As my pug, Pixel, is currently suffering from kennel cough, I thought I would find out a little bit about the disease for this blog.
Kennel cough, otherwise known as Infectious tracheobronchitis, is an infection of the upper respiratory tract. It is caused by the Bordetella bronchiseptica and canine parainfluenza virus and is extremely infectious, spreading through the air. It can be spread through even the slightest contact with another dog, and so it is advised that if your dog is infected, you keep away from other dogs until it is better, to avoid passing on the disease. It can also be spread through sharing objects, such as toys and water bowls, with an infected dog.
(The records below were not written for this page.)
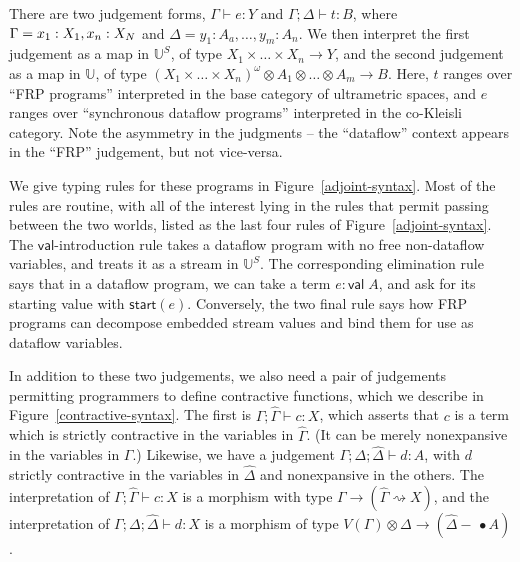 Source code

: \documentclass[nocopyrightspace,preprint]{sigplanconf}
\newcommand{\ultrametric}{\mathbb{U}}
\newcommand{\shrink}{\rightsquigarrow}
\newcommand{\Start}[1]{\mathsf{start}(#1)}
\newcommand{\lollishrink}{-\!\!\!\,\bullet}
\newcommand{\valtype}[1]{\mathsf{val}\;{#1}}
\newcommand{\judgeu}[3]{{#1} \vdash {#2} : {#3}}
\newcommand{\judgek}[4][\Gamma]{{#1};{#2} \vdash {#3} : {#4}}
\newcommand{\judgec}[4][\Gamma]{{#1};{#2} \vdash {#3} : {#4}}
\newcommand{\judgekc}[4][\Delta]{\Gamma;{#1};{#2} \vdash {#3} : {#4}}
\begin{document}
There are two judgement forms, $\judgeu{\Gamma}{e}{Y}$ and
$\judgek{\Delta}{t}{B}$, where $\Gamma = x_1:X_1,\label,x_n:X_N$ and
$\Delta = y_1:A_a, \ldots, y_m:A_n$.  We then interpret the first
judgement as a map in $\ultrametric^S$, of type $X_1 \times \ldots
\times X_n \to Y$, and the second judgement as a map in
$\ultrametric$, of type $(X_1 \times \ldots \times X_n)^\omega
\otimes A_1 \otimes \ldots \otimes A_m \to B$. Here, $t$ ranges over
``FRP programs'' interpreted in the base category of ultrametric
spaces, and $e$ ranges over ``synchronous dataflow programs''
interpreted in the co-Kleisli category. Note the asymmetry in 
the judgments -- the ``dataflow'' context appears in the ``FRP''
judgement, but not vice-versa. 

We give typing rules for these programs in
Figure~\ref{adjoint-syntax}.  Most of the rules are routine, with all
of the interest lying in the rules that permit passing between the two
worlds, listed as the last four rules of
Figure~\ref{adjoint-syntax}. The $\mathsf{val}$-introduction rule
takes a dataflow program with no free non-dataflow variables, and
treats it as a stream in $\ultrametric^S$. The corresponding elimination
rule says that in a dataflow program, we can take a term $e :
\valtype{A}$, and ask for its starting value with
$\Start{e}$. Conversely, the two final rule says how FRP programs
can decompose embedded stream values and bind them for use as 
dataflow variables.

In addition to these two judgements, we also need a pair of judgements
permitting programmers to define contractive functions, which we
describe in Figure~\ref{contractive-syntax}. The first is
$\judgec{\hat{\Gamma}}{c}{X}$, which asserts that $c$ is a term which
is strictly contractive in the variables in $\hat{\Gamma}$.  (It can
be merely nonexpansive in the variables in $\Gamma$.) Likewise, we
have a judgement $\judgekc{\hat{\Delta}}{d}{A}$, with $d$ 
strictly contractive in the variables in $\hat{\Delta}$ and
nonexpansive in the others. The interpretation of
$\judgec{\hat{\Gamma}}{c}{X}$ is a morphism with type $\Gamma \to
(\hat{\Gamma} \shrink X)$, and the interpretation of
$\judgekc{\hat{\Delta}}{d}{X}$ is a morphism of type $V(\Gamma)
\otimes \Delta \to (\hat{\Delta} \lollishrink A)$.  
\end{document}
The symptoms include a persistent cough that sounds as though the dog has something stuck in their throat. This will develop 3-10 days after initial infection. The symptoms will get worse with exercise or excitement, so it is advised only to take your dog on short walks, to places they will not meet other dogs.
There is no test for kennel cough, and so instead the vet must rule out other causes of the cough, such as a collapsed trachea or cancer. The vet will also be able to rule out lungworm, provided that your dog is up to date on their flea treatment (Advocate also prevents lungworm, as well as other parasites, and should be administered once a month).
The treatment is a course of antibiotics, but this is not always effective as there is a viral strain, which is not susceptible to antibiotics. Some bacteria may be resistant to broad spectrum antibiotics, so a different antibiotic may have to be administered. In any case, the disease is self-limiting, and so will clear without assistance within 7-14 days. If the symptoms increase, you should take your dog to be re-examined. Kennel cough can sometimes lead to pneumonia, although this only usually occours in older dogs or puppies, both of which have a weakened or inefficient immune system.
There are three vaccinations available for kennel cough:
- an intranasal one which is simply squirted into the dog’s nose
- an injectable form
- a new oral form.
None of these provide complete protection, but they significantly reduce the chances of infection in your dog.